Enterprise sites can have thousands or even millions of pages — it’s no surprise that it’s extremely challenging to find specific instances of content or links from your pages.

Yet, there are so many real-world circumstances where the ability to locate and extract content from your site (at scale) proves to be invaluable.

The Challenge With Data Extraction

Without the proper technology to assist you, the process of locating content and links would be an entirely manual process: You would have to manually spot-check each page to verify that changes have been successfully implemented and are live on your site.

This, of course, is not at scale, and the amount of work required would mean that you’re always behind.

It’s like trying to find a digital needle in a haystack, fruitlessly searching pages and source code for the content that you’re looking for.

Why Data Extraction is Important

Crawling for additional content on your site allows for three main outcomes, you can:

  1. Identify and audit where certain site elements exist,
  2. Find something outdated that needs to be changed, or
  3. Locate an element that should be removed from your site entirely.

I’d like to show you the use cases that we see with our enterprise clients and how they leverage the power of Clarity Audits — our crawler and site audit technology.

These enterprise SEOs use big data to work intelligently, at scale.

Extract Internal Links That Contain a Specific PDF

There are some cases when using a PDF format on your site content makes sense: PDFs are a good format to use so users can download content or forms, or when you want to make sure that the content is non-editable.

There are times when you need to locate and audit all PDFs on your site, or find a specific PDF.

Why would you want to do this? Just like any piece of content, PDFs are not immune to decay and may need to be audited and updated to a new PDF link entirely.

Within Clarity Audits and Additional Content in the seoClarity platform, you can easily find all PDFs on your site with this XPath:

//a[substring(@href, string-length(@href) - string-length('.pdf') +1) = '.pdf']/@href

This XPath looks for all href attributes in the <a> elements of a page that pertain to a PDF.  

If you enter this in the Additional Content section while you set-up a crawl, our built-in crawler will find all instances of a PDF for each page in the crawl.

PDFs in a crawl

(Clarity Audits discovering PDFs on a site.)

In the image above from Clarity Audits, you can see that in this crawl, we found 40 pages that contained a PDF. In the table, you can see the list of pages and the PDF link that was captured.

Recommended Reading: Extracting Additional Content Using XPath for SEO

Search/Match Pages That Contain a Specific Link

One of the most common use cases of Additional Content is to find specific links on your site.
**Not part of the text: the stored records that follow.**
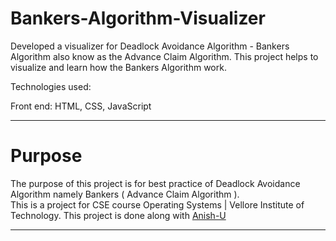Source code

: # Bankers-Algorithm-Visualizer

Developed a visualizer for Deadlock Avoidance Algorithm - Bankers Algorithm also know as the Advance Claim Algorithm.
This project helps to visualize and learn how the Bankers Algorithm work.

Technologies used:

Front end: HTML, CSS, JavaScript<br>

---

# Purpose

The purpose of this project is for best practice of Deadlock Avoidance Algorithm namely Bankers ( Advance Claim Algorithm ).<br>
This is a project for CSE course Operating Systems | Vellore Institute of Technology. This project is done along with [Anish-U](https://github.com/Anish-U/)

---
You may need to replace the link to lead to a new resource, or look for an obsolete link — there are many scenarios that this use case applies to.

Here’s an example of what the XPath for this might look like:

//a[contains(@href,'https://www.example.com/example.html')]/..

In this example, the XPath matches all <a> elements of the page where the href attribute contains “https://www.example.com/example.html”.

With the above logic, you can find any type of content on your site. The example link above can be replaced to match a specific PDF link or video link (or any kind of link you need to locate for that matter).

Clarity Audits then allows you to find all pages that contain instances of the specific link that you set out to discover.

Extract Links and Content From a Specific Section of Templated Pages

Another common use case is to capture and view all content and links from within a Div or a CSS.

For example, if you work on an ecommerce site and have made changes to the description of your product items, you’ll need to extract and audit those at scale. In most cases, the description is part of a Div.

Use Clarity Audits to enter the Div ID, Div Class or CSS — we then extract all the content and links from within the Div or CSS and present it in our easy-to-view UI so you can audit at scale.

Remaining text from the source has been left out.